INFORMATION PROVIDED
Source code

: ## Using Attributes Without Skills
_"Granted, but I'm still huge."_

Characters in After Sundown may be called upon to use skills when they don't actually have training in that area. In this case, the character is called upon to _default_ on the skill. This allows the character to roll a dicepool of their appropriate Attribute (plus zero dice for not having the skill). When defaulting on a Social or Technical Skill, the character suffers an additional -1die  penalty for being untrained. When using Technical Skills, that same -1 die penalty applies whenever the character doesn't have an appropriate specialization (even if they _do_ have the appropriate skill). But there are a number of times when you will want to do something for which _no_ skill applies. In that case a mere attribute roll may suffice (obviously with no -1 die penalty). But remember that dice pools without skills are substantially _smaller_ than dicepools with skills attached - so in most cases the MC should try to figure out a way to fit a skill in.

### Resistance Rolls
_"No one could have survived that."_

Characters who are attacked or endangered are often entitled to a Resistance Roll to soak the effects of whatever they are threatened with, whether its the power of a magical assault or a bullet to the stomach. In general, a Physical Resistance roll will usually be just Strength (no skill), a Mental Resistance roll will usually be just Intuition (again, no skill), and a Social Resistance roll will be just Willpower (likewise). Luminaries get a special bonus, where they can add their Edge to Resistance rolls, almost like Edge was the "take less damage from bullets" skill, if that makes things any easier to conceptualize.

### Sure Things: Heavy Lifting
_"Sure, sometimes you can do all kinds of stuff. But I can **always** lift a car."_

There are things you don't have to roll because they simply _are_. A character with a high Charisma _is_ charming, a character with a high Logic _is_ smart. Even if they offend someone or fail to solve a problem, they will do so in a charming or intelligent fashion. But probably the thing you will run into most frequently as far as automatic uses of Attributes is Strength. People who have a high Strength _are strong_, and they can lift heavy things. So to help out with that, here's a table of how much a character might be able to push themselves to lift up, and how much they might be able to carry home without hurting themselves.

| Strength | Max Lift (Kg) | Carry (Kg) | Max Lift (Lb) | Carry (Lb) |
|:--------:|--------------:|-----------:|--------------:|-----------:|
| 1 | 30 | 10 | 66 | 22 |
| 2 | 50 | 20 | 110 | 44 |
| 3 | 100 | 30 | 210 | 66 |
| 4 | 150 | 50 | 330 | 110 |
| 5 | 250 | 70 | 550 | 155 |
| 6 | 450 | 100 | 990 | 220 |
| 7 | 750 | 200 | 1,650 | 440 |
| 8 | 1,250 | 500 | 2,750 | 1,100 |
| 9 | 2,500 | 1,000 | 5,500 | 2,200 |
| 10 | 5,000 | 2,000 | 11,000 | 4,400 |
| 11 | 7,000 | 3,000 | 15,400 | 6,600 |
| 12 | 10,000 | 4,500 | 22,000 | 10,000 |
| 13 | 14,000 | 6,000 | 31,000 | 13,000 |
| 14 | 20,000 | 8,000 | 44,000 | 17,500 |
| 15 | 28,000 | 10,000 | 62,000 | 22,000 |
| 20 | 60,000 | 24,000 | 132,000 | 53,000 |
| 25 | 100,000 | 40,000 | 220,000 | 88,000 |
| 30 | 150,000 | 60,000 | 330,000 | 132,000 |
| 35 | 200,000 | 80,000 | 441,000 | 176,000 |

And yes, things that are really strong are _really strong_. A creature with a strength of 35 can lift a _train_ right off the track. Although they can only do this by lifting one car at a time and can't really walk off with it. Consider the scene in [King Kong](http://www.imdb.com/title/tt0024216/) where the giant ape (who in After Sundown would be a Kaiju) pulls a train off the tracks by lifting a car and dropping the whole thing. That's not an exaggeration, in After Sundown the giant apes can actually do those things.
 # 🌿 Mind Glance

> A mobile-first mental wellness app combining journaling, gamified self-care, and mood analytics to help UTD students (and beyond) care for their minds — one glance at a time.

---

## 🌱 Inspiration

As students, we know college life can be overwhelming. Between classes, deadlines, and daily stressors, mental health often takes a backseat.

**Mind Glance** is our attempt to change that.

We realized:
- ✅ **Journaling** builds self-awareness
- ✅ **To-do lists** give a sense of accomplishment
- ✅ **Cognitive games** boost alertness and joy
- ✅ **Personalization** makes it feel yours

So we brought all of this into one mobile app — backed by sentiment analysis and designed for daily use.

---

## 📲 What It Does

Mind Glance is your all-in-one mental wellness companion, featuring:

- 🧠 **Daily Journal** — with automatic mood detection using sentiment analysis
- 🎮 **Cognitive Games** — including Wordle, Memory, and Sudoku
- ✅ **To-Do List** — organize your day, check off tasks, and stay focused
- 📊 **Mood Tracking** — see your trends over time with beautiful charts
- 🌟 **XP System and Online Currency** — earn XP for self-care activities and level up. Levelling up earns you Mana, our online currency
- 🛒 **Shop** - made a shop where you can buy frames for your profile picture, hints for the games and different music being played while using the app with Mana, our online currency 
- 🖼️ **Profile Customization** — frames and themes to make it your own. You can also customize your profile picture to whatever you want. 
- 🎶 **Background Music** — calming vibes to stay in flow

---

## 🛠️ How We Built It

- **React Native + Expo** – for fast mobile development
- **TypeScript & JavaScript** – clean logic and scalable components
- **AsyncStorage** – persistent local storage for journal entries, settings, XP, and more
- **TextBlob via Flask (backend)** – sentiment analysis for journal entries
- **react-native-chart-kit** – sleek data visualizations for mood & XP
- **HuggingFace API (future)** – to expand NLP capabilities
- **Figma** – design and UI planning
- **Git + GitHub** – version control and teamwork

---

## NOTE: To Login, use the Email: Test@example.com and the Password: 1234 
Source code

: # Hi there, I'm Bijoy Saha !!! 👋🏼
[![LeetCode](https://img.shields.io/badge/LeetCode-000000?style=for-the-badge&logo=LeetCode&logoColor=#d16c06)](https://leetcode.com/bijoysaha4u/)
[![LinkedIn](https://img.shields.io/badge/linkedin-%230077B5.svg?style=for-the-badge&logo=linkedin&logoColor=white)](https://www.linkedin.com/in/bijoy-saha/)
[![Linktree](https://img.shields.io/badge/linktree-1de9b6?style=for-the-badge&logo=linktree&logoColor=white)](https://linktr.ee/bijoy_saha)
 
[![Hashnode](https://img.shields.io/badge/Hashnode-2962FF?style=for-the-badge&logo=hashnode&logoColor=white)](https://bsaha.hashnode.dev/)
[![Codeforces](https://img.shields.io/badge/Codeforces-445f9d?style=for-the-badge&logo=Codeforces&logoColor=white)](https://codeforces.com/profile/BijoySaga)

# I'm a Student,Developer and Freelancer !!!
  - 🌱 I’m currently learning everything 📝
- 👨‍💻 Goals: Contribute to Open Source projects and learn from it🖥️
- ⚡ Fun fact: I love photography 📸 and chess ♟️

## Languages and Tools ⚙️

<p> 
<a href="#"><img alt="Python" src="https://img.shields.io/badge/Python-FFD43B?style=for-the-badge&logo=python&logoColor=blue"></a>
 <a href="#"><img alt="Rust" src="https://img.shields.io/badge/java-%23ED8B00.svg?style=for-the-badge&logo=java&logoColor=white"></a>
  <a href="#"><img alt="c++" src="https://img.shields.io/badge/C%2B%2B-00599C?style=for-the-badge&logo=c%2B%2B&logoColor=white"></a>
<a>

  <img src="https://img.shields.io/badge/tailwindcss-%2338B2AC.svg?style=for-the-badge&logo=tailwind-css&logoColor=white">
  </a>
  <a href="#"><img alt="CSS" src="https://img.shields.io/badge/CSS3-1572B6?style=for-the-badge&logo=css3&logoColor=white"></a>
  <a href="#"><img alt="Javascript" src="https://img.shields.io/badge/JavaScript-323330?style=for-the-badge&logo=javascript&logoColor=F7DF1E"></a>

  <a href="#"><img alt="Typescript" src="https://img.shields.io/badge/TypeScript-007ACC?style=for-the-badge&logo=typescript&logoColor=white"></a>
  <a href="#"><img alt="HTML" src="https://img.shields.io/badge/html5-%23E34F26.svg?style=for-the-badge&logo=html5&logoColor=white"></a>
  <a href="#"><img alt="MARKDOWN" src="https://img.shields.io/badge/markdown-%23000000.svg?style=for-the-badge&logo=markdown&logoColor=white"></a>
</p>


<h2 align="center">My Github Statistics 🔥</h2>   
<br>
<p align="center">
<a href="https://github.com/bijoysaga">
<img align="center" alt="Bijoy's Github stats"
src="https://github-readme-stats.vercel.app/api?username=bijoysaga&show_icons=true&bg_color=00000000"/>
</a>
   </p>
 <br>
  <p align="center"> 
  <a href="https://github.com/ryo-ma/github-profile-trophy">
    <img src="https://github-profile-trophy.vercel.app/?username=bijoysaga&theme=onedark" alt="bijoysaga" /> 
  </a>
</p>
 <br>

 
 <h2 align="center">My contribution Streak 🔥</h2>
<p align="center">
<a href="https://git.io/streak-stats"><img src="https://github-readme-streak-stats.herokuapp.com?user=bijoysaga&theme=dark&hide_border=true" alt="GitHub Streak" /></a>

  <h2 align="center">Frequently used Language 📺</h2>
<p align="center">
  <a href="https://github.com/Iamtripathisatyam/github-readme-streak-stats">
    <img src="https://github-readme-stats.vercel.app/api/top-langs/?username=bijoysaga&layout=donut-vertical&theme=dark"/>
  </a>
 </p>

DIRECTIONS FOR THIS TASK
Return all lines from the entries that contain the string "Resistance".

ANSWER TO THIS PROBLEM
### Resistance Rolls
Characters who are attacked or endangered are often entitled to a Resistance Roll to soak the effects of whatever they are threatened with, whether its the power of a magical assault or a bullet to the stomach. In general, a Physical Resistance roll will usually be just Strength (no skill), a Mental Resistance roll will usually be just Intuition (again, no skill), and a Social Resistance roll will be just Willpower (likewise). Luminaries get a special bonus, where they can add their Edge to Resistance rolls, almost like Edge was the "take less damage from bullets" skill, if that makes things any easier to conceptualize.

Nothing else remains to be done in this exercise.